The principle is similar to central cloud data distribution, where the data required for a task is sent directly to the corresponding cluster, demonstrating the call relationship between member clusters.
Visualization Dashboard
Based on the sites registered with the central cloud, various indicator data from different sites are collected for display on a large-screen dashboard.
Using Karmada's aggregate layer API, we can conveniently call services from member clusters for real-time data display on these dashboards, without needing all data displays to go through big data offline analysis or real-time analysis. This provides greater timeliness.
Project Management
The project team consists of our company's experienced training platform product managers, as well as professional R&D and test engineers, totaling 14 members. The team started work in April 2023 and completed the development and deployment by December 2023. Despite three major milestones during the project, each stage was filled with challenges, but every team member persevered, responded actively, and demonstrated our team's fighting spirit, cohesion, and professional capabilities.

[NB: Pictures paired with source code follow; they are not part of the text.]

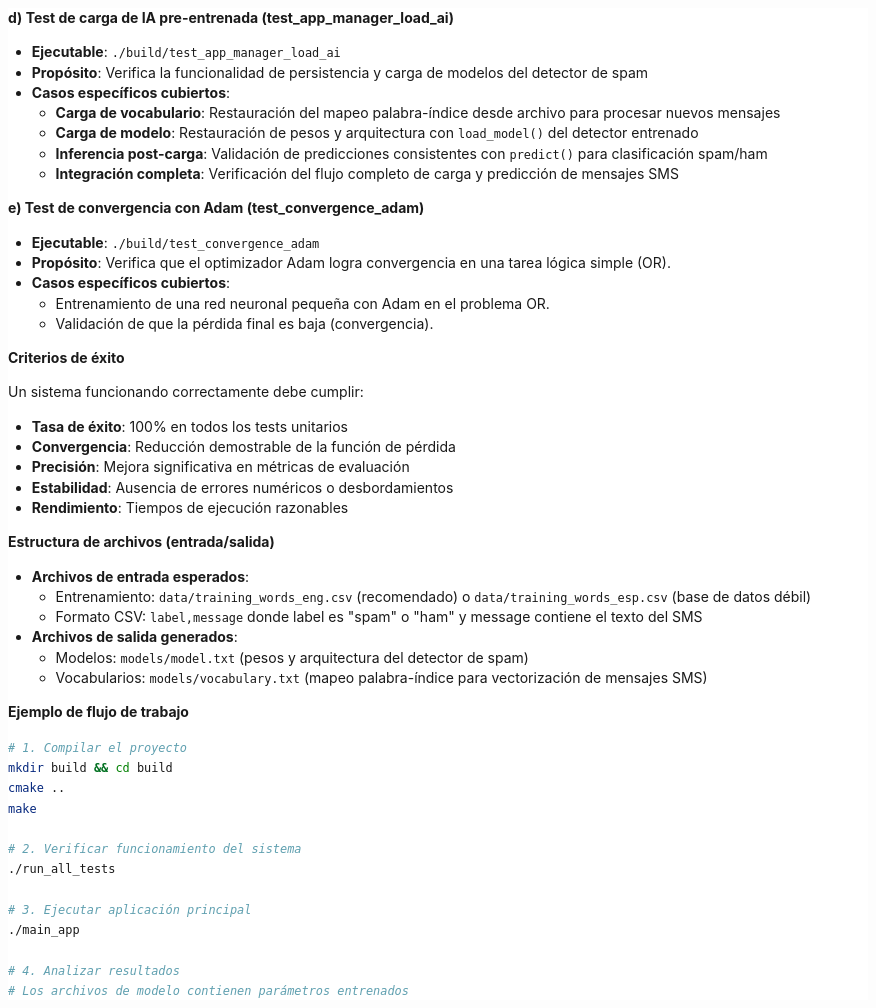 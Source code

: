 **d) Test de carga de IA pre-entrenada (test_app_manager_load_ai)**

- **Ejecutable**: `./build/test_app_manager_load_ai`
- **Propósito**: Verifica la funcionalidad de persistencia y carga de modelos del detector de spam
- **Casos específicos cubiertos**:
  - **Carga de vocabulario**: Restauración del mapeo palabra-índice desde archivo para procesar nuevos mensajes
  - **Carga de modelo**: Restauración de pesos y arquitectura con `load_model()` del detector entrenado
  - **Inferencia post-carga**: Validación de predicciones consistentes con `predict()` para clasificación spam/ham
  - **Integración completa**: Verificación del flujo completo de carga y predicción de mensajes SMS

**e) Test de convergencia con Adam (test_convergence_adam)**

- **Ejecutable**: `./build/test_convergence_adam`
- **Propósito**: Verifica que el optimizador Adam logra convergencia en una tarea lógica simple (OR).
- **Casos específicos cubiertos**:
  - Entrenamiento de una red neuronal pequeña con Adam en el problema OR.
  - Validación de que la pérdida final es baja (convergencia).

**Criterios de éxito**

Un sistema funcionando correctamente debe cumplir:

- **Tasa de éxito**: 100% en todos los tests unitarios
- **Convergencia**: Reducción demostrable de la función de pérdida
- **Precisión**: Mejora significativa en métricas de evaluación
- **Estabilidad**: Ausencia de errores numéricos o desbordamientos
- **Rendimiento**: Tiempos de ejecución razonables

**Estructura de archivos (entrada/salida)**

- **Archivos de entrada esperados**:
  - Entrenamiento: `data/training_words_eng.csv` (recomendado) o `data/training_words_esp.csv` (base de datos débil)
  - Formato CSV: `label,message` donde label es "spam" o "ham" y message contiene el texto del SMS
- **Archivos de salida generados**:
  - Modelos: `models/model.txt` (pesos y arquitectura del detector de spam)
  - Vocabularios: `models/vocabulary.txt` (mapeo palabra-índice para vectorización de mensajes SMS)

**Ejemplo de flujo de trabajo**

```bash
# 1. Compilar el proyecto
mkdir build && cd build
cmake ..
make

# 2. Verificar funcionamiento del sistema
./run_all_tests

# 3. Ejecutar aplicación principal
./main_app

# 4. Analizar resultados
# Los archivos de modelo contienen parámetros entrenados
```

Considering that the users of the training platform are mainly algorithm engineers and production line operators, who have significant differences in usage habits and knowledge backgrounds, the product managers conducted in-depth market research and discussions. They ultimately designed a system that meets the flexibility needs of algorithm engineers while also satisfying the production line operators' pursuit of efficiency and simplicity.
To ensure the project's scope, schedule, quality, and cost are controllable, we held key stage meetings including product design, development, testing, and deployment reviews, as well as regular project meetings and customer communication meetings. After system deployment, we actively solicited user feedback, resolved issues, and continued to optimize the system to meet customer needs.